Headline.co.id, Palangka Raya ~ Pemerintah Kota Palangka Raya menyelenggarakan Bimbingan Teknis (Bimtek) terkait Perencanaan dan Penganggaran di Ballroom Swiss-Belhotel Danum Palangka Raya pada Kamis, 29 Januari 2026. Acara ini bertujuan untuk memastikan perencanaan penganggaran yang matang sebagai instrumen strategis dalam mewujudkan visi dan misi Kota Palangka Raya.
Pelaksana Tugas (Plt) Kepala Badan Kepegawaian dan Pengembangan Sumber Daya Manusia (BKPSDM) Kota Palangka Raya, Fauzi Rahman, dalam sambutannya menegaskan pentingnya perencanaan penganggaran. “Perencanaan penganggaran adalah instrumen strategis dalam mewujudkan visi dan misi Kota Palangka Raya,” ujarnya. Fauzi juga menekankan bahwa Bimtek ini menjadi momentum penting untuk menyamakan persepsi dan menguatkan komitmen seluruh perangkat daerah, terutama menjelang Musyawarah Perencanaan Pembangunan (Musrenbang) tingkat kecamatan hingga tingkat kota.
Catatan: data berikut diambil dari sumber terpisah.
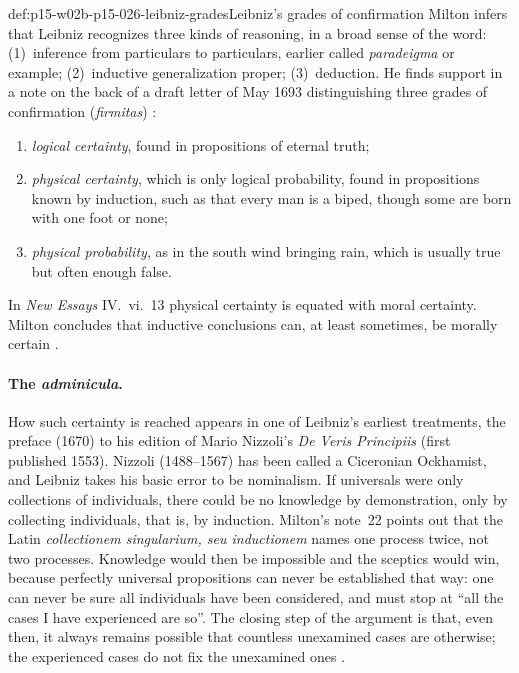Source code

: \begin{hbdefinition}{def:p15-w02b-p15-026-leibniz-grades}{Leibniz's grades of confirmation}
Milton infers that Leibniz recognizes three kinds of reasoning, in a broad
sense of the word: (1)~inference from particulars to particulars,
earlier called \emph{paradeigma} or example; (2)~inductive generalization
proper; (3)~deduction. He finds support in a note on the back of a draft
letter of May 1693 distinguishing three grades of confirmation
(\emph{firmitas}) \cite[p.~34]{Milton2011InductionBeforeHume}:
\begin{enumerate}
\item \emph{logical certainty}, found in propositions of eternal truth;
\item \emph{physical certainty}, which is only logical probability, found in
  propositions known by induction, such as that every man is a biped,
  though some are born with one foot or none;
\item \emph{physical probability}, as in the south wind bringing rain, which
  is usually true but often enough false.
\end{enumerate}
In \emph{New Essays} IV.~vi.~13 physical certainty is equated with
moral certainty. Milton concludes that inductive conclusions can, at
least sometimes, be morally certain \cite[p.~34]{Milton2011InductionBeforeHume}.
\end{hbdefinition}

\paragraph{The \emph{adminicula}.}
How such certainty is reached appears in one of Leibniz's earliest
treatments, the preface (1670) to his edition of Mario Nizzoli's
\emph{De Veris Principiis} (first published 1553). Nizzoli (1488--1567)
has been called a Ciceronian Ockhamist, and Leibniz takes his basic error
to be nominalism. If universals were only collections of individuals, there
could be no knowledge by demonstration, only by collecting individuals,
that is, by induction. Milton's note~22 points out that the Latin
\emph{collectionem singularium, seu inductionem} names one process twice,
not two processes. Knowledge would then be impossible and the sceptics would
win, because perfectly universal propositions can never be established that
way: one can never be sure all individuals have been considered, and must
stop at ``all the cases I have experienced are so''. The closing step
of the argument is that, even then, it always remains possible that
countless unexamined cases are otherwise; the experienced cases do not
fix the unexamined ones \cite[p.~35]{Milton2011InductionBeforeHume}.

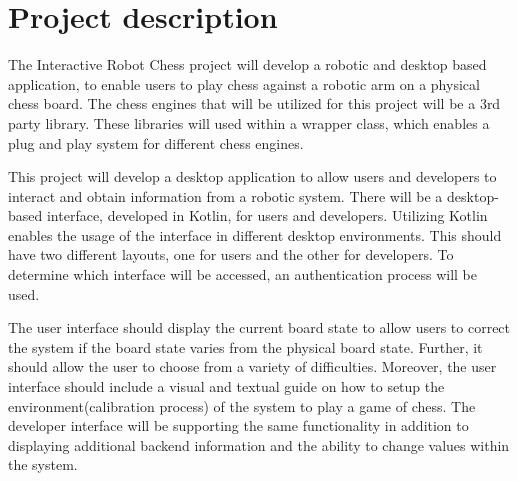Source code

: \documentclass[11pt,fleqn,twoside]{article}
\begin{document}

\mmp

\setcounter{tocdepth}{4} %


\section{Project description}
The Interactive Robot Chess project will develop a robotic and desktop based application, to enable users to 
play chess against a robotic arm on a physical chess board. The chess engines that will be utilized for this project will be a 3rd party library. 
These libraries will used within a wrapper class, which enables a plug and play system for different chess engines.\newline

\noindent This project will develop a desktop application to allow users and developers to interact and obtain 
information from a robotic system. There will be a desktop-based interface, developed in Kotlin\cite{kotlin}, for users 
and developers. Utilizing Kotlin enables the usage of the interface in different desktop environments. 
This should have two different layouts, one for users and the other for developers. To determine which interface will be 
accessed, an authentication process will be used.\newline

\noindent The user interface should display the current board state to allow users to correct the system if the board 
state varies from the physical board state. Further, it should allow the user to choose from a variety of difficulties. 
Moreover, the user interface should include a visual and textual guide on how to setup the environment(calibration process) 
of the system to play a game of chess. The developer interface will be supporting the same functionality in addition to 
displaying additional backend information and the ability to change values within the system.\newline
\end{document}
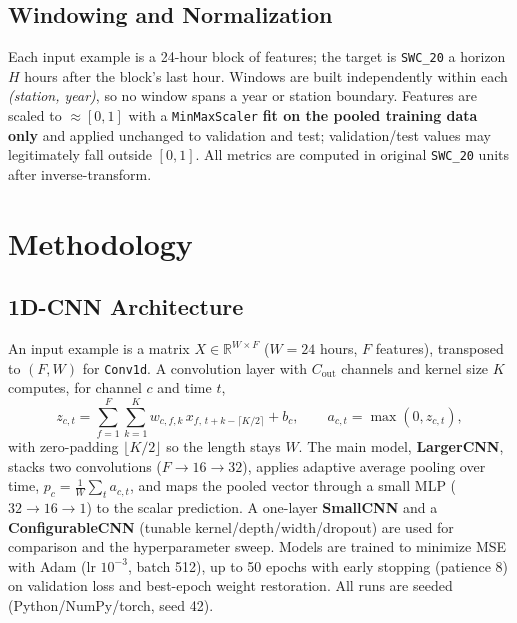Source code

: \documentclass[11pt]{article}
\begin{document}
\subsection{Windowing and Normalization}

Each input example is a 24-hour block of features; the target is \texttt{SWC\_20}
a horizon $H$ hours after the block's last hour. Windows are built independently
within each \emph{(station, year)}, so no window spans a year or station
boundary. Features are scaled to $\approx[0,1]$ with a \texttt{MinMaxScaler}
\textbf{fit on the pooled training data only} and applied unchanged to validation
and test; validation/test values may legitimately fall outside $[0,1]$. All
metrics are computed in original \texttt{SWC\_20} units after inverse-transform.

\section{Methodology}

\subsection{1D-CNN Architecture}

An input example is a matrix $X\in\mathbb{R}^{W\times F}$ ($W=24$ hours, $F$
features), transposed to $(F, W)$ for \texttt{Conv1d}. A convolution layer with
$C_{\text{out}}$ channels and kernel size $K$ computes, for channel $c$ and time
$t$,
\begin{equation}
z_{c,t} = \sum_{f=1}^{F}\sum_{k=1}^{K} w_{c,f,k}\,
x_{f,\,t+k-\lceil K/2\rceil} + b_c,
\qquad a_{c,t} = \max(0, z_{c,t}),
\end{equation}
with zero-padding $\lfloor K/2\rfloor$ so the length stays $W$. The main model,
\textbf{LargerCNN}, stacks two convolutions ($F\!\to\!16\!\to\!32$), applies
adaptive average pooling over time,
$p_c = \frac{1}{W}\sum_t a_{c,t}$, and maps the pooled vector through a small MLP
($32\!\to\!16\!\to\!1$) to the scalar prediction. A one-layer \textbf{SmallCNN}
and a \textbf{ConfigurableCNN} (tunable kernel/depth/width/dropout) are used for
comparison and the hyperparameter sweep. Models are trained to minimize MSE with
Adam \cite{kingma2015adam} (lr $10^{-3}$, batch 512), up to 50 epochs with early
stopping (patience 8) on validation loss and best-epoch weight restoration. All
runs are seeded (Python/NumPy/torch, seed 42).
\end{document}
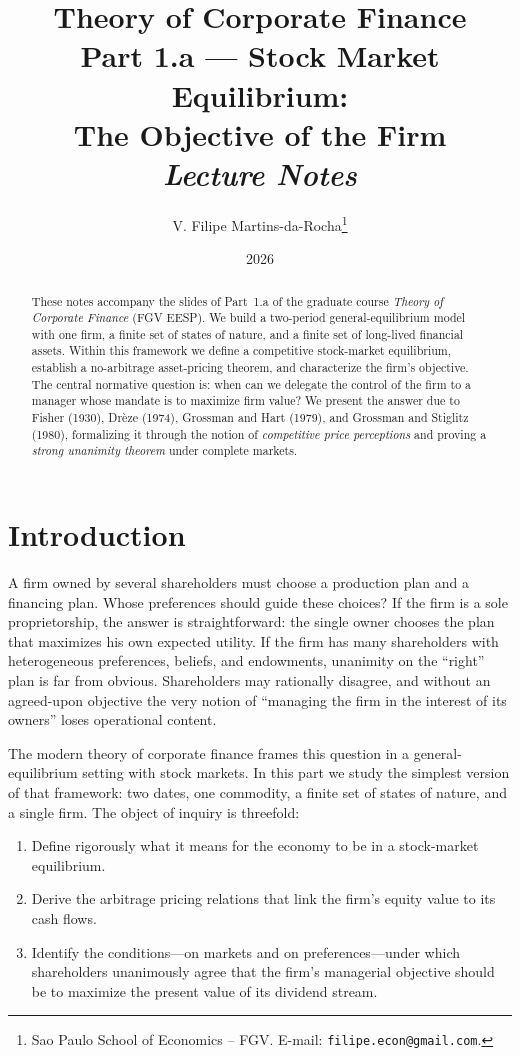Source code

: \documentclass[11pt,a4paper]{article}
\title{Theory of Corporate Finance \\[2pt]
\large Part 1.a --- Stock Market Equilibrium: \\ The Objective of the Firm \\[3pt]
\normalsize\emph{Lecture Notes}}
\author{V. Filipe Martins-da-Rocha\thanks{Sao Paulo School of Economics -- FGV. E-mail: \texttt{filipe.econ@gmail.com}.}}
\date{2026}
\theoremstyle{plain}
\theoremstyle{definition}
\theoremstyle{remark}
\begin{document}
\maketitle

\begin{abstract}
\noindent These notes accompany the slides of Part~1.a of the graduate course \emph{Theory of Corporate Finance} (FGV EESP). We build a two-period general-equilibrium model with one firm, a finite set of states of nature, and a finite set of long-lived financial assets. Within this framework we define a competitive stock-market equilibrium, establish a no-arbitrage asset-pricing theorem, and characterize the firm's objective. The central normative question is: when can we delegate the control of the firm to a manager whose mandate is to maximize firm value? We present the answer due to Fisher (1930), Drèze (1974), Grossman and Hart (1979), and Grossman and Stiglitz (1980), formalizing it through the notion of \emph{competitive price perceptions} and proving a \emph{strong unanimity theorem} under complete markets.
\end{abstract}

\tableofcontents

\section{Introduction}

A firm owned by several shareholders must choose a production plan and a financing plan. Whose preferences should guide these choices? If the firm is a sole proprietorship, the answer is straightforward: the single owner chooses the plan that maximizes his own expected utility. If the firm has many shareholders with heterogeneous preferences, beliefs, and endowments, unanimity on the ``right'' plan is far from obvious. Shareholders may rationally disagree, and without an agreed-upon objective the very notion of ``managing the firm in the interest of its owners'' loses operational content.

The modern theory of corporate finance frames this question in a general-equilibrium setting with stock markets. In this part we study the simplest version of that framework: two dates, one commodity, a finite set of states of nature, and a single firm. The object of inquiry is threefold:

\begin{enumerate}
  \item Define rigorously what it means for the economy to be in a stock-market equilibrium.
  \item Derive the arbitrage pricing relations that link the firm's equity value to its cash flows.
  \item Identify the conditions---on markets and on preferences---under which shareholders unanimously agree that the firm's managerial objective should be to maximize the present value of its dividend stream.
\end{enumerate}
\end{document}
Fauzi menjelaskan bahwa Rencana Kerja Pemerintah Daerah (RKPD) 2027 akan diusung dalam Musrenbang mendatang. “Ini adalah momen krusial agar kita memiliki perencanaan yang dinamis dan terus menuju arah perbaikan demi mendukung visi misi Kota Palangka Raya,” imbuhnya. Ia merinci empat tujuan utama dari kegiatan ini, yaitu peningkatan kapasitas Sumber Daya Manusia (SDM), tata kelola akuntabel, sinkronisasi kebijakan, dan mitigasi risiko.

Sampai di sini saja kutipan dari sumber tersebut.